_What to produce_: Note each line in the data below that holds "AppData", and copy it.

[Rendered images with source text]
------------------------------------------------------------------------

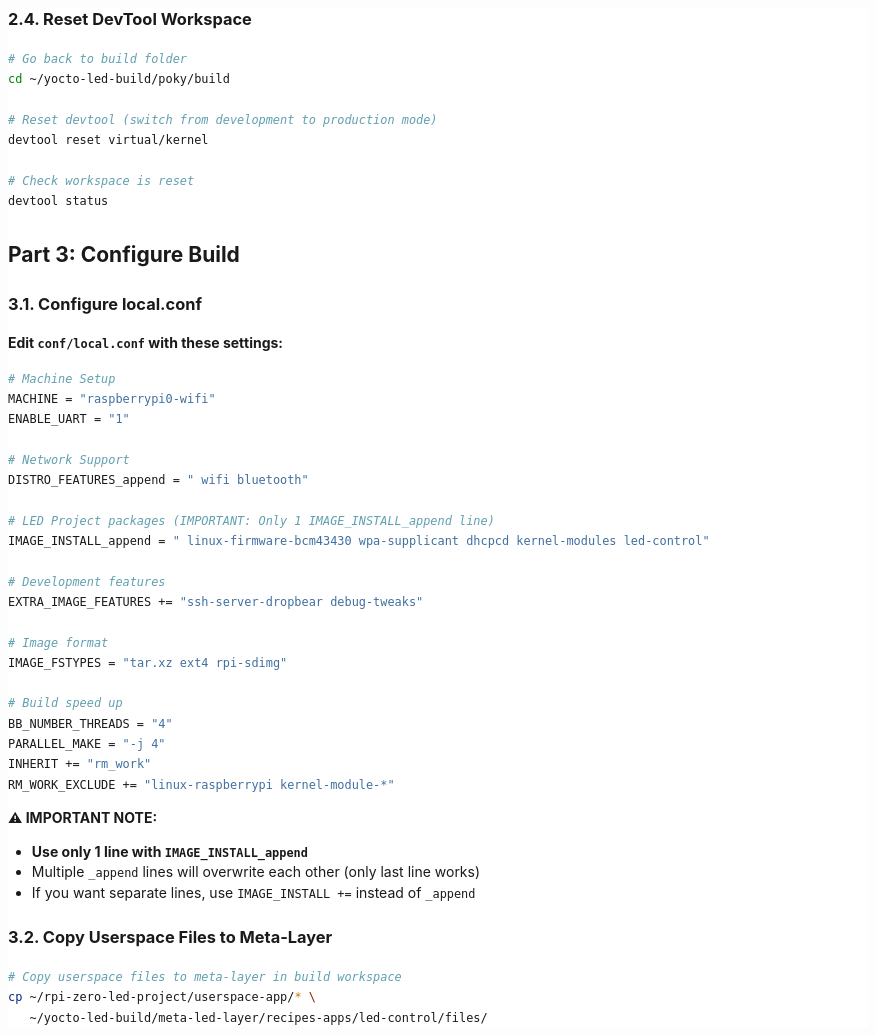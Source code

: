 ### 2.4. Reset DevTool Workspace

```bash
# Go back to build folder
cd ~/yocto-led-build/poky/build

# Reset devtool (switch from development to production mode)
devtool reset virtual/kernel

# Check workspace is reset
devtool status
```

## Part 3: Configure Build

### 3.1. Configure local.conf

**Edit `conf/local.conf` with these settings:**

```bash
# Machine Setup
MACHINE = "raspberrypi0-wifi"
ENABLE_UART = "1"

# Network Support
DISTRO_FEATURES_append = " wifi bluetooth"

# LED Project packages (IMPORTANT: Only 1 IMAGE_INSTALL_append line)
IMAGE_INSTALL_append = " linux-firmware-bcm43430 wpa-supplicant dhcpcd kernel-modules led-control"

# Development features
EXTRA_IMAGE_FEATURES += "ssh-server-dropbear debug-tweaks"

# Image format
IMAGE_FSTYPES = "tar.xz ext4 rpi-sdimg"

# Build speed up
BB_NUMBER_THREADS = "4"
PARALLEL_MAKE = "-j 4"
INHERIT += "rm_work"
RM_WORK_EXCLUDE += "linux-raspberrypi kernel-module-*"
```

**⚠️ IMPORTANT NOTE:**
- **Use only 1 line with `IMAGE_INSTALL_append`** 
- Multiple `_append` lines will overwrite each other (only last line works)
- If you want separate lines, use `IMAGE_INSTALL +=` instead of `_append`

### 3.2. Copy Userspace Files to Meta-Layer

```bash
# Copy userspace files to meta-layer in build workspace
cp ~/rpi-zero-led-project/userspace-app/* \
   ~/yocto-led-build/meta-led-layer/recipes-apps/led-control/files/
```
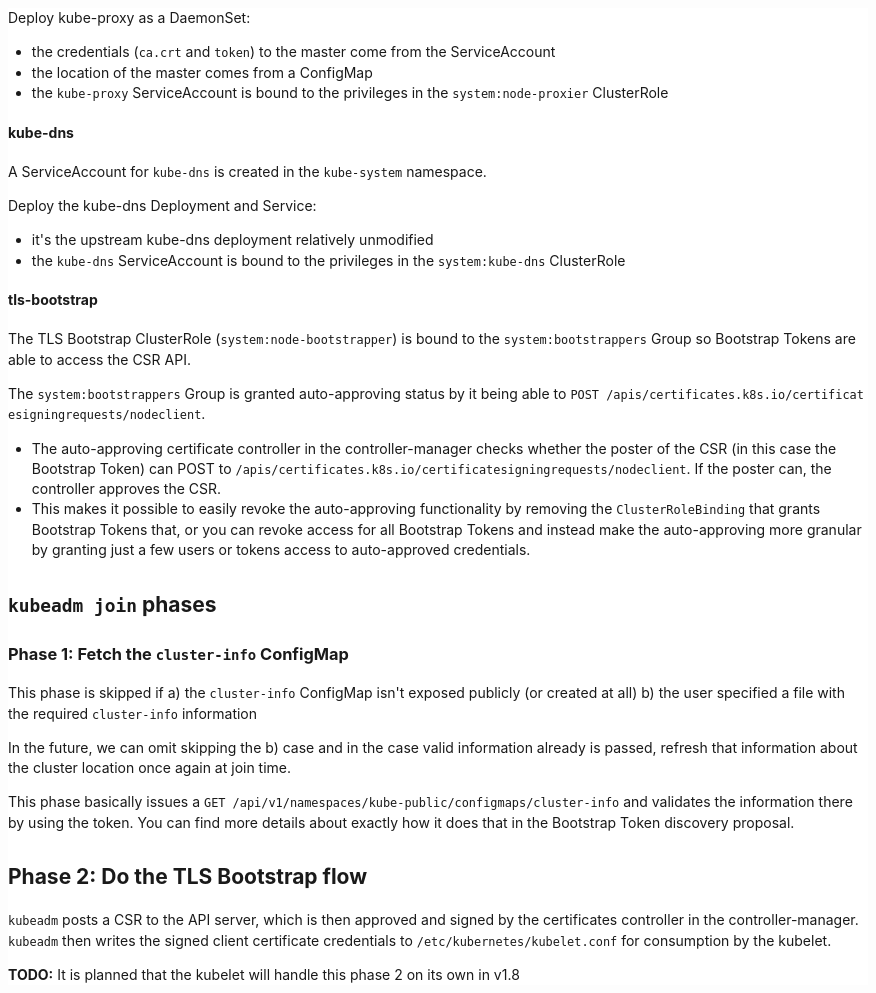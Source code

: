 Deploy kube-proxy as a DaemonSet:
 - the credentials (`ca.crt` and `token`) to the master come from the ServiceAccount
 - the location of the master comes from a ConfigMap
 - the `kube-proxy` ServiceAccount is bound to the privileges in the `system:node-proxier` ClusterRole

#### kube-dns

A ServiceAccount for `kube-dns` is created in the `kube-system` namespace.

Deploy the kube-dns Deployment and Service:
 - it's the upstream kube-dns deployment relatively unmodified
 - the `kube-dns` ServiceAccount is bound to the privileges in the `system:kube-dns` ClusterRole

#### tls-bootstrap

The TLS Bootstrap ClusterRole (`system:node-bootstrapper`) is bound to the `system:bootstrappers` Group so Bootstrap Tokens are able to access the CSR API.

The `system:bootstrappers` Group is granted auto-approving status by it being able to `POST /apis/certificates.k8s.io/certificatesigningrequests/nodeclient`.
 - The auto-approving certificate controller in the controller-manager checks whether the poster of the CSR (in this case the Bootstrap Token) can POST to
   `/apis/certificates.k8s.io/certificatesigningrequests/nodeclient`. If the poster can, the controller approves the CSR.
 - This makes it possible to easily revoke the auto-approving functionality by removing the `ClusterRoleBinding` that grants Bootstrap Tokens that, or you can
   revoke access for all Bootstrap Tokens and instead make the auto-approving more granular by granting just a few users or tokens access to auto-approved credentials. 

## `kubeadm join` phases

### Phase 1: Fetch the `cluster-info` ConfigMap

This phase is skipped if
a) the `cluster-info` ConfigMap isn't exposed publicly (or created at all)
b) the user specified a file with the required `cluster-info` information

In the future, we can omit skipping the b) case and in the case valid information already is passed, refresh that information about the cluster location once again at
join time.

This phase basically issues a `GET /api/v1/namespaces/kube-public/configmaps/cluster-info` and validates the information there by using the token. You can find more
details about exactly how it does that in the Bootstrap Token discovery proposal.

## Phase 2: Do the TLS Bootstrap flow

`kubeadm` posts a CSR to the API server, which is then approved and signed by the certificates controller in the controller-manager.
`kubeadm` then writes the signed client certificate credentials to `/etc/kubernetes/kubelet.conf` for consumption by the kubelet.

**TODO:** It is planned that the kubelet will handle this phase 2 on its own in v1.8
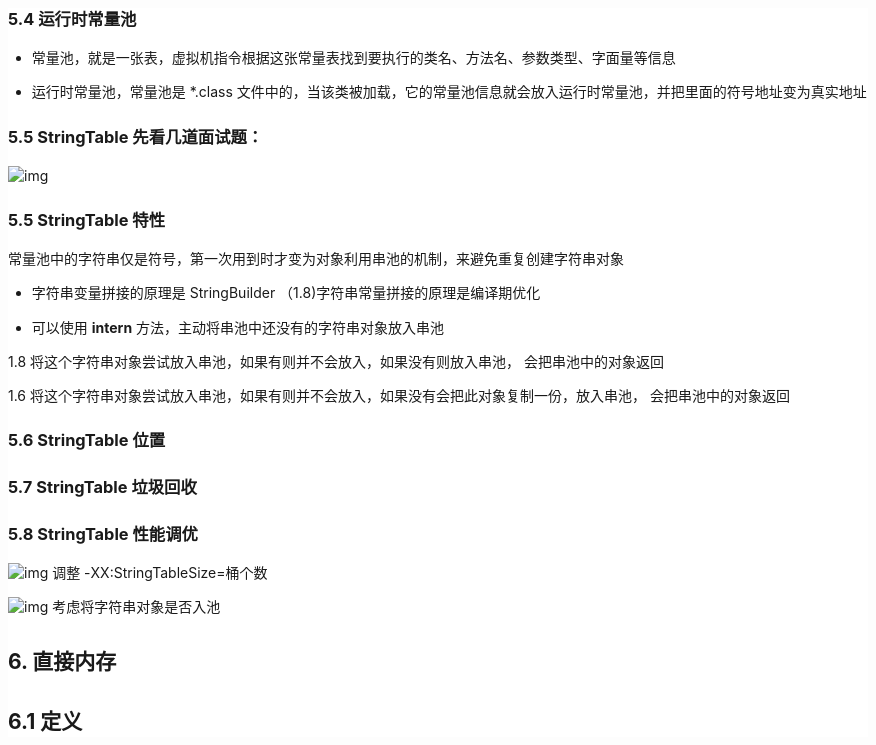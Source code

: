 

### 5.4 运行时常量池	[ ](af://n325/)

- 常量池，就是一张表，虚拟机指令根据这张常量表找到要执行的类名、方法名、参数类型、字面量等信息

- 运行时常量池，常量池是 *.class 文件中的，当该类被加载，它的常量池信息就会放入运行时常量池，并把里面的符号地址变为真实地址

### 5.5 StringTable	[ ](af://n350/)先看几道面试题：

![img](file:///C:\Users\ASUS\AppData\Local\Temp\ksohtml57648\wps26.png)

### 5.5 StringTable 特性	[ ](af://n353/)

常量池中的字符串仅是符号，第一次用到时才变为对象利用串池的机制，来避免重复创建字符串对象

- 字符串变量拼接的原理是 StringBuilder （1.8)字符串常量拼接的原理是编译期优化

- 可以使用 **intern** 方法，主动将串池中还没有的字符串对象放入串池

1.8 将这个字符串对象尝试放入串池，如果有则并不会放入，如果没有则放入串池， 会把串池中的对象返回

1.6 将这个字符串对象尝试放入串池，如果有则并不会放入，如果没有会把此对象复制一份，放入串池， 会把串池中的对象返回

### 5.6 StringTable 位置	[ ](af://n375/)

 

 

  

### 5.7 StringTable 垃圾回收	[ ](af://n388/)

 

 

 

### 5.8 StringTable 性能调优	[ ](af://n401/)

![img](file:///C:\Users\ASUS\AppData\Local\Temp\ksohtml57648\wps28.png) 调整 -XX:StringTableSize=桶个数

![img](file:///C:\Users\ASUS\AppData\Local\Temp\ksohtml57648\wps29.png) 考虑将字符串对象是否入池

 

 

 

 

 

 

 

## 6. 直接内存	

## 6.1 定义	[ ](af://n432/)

------------------------------------------------------------------------

_Written reply_:
![img](file:///C:\Users\ASUS\AppData\Local\Temp\ksohtml57648\wps26.png)
![img](file:///C:\Users\ASUS\AppData\Local\Temp\ksohtml57648\wps28.png) 调整 -XX:StringTableSize=桶个数
![img](file:///C:\Users\ASUS\AppData\Local\Temp\ksohtml57648\wps29.png) 考虑将字符串对象是否入池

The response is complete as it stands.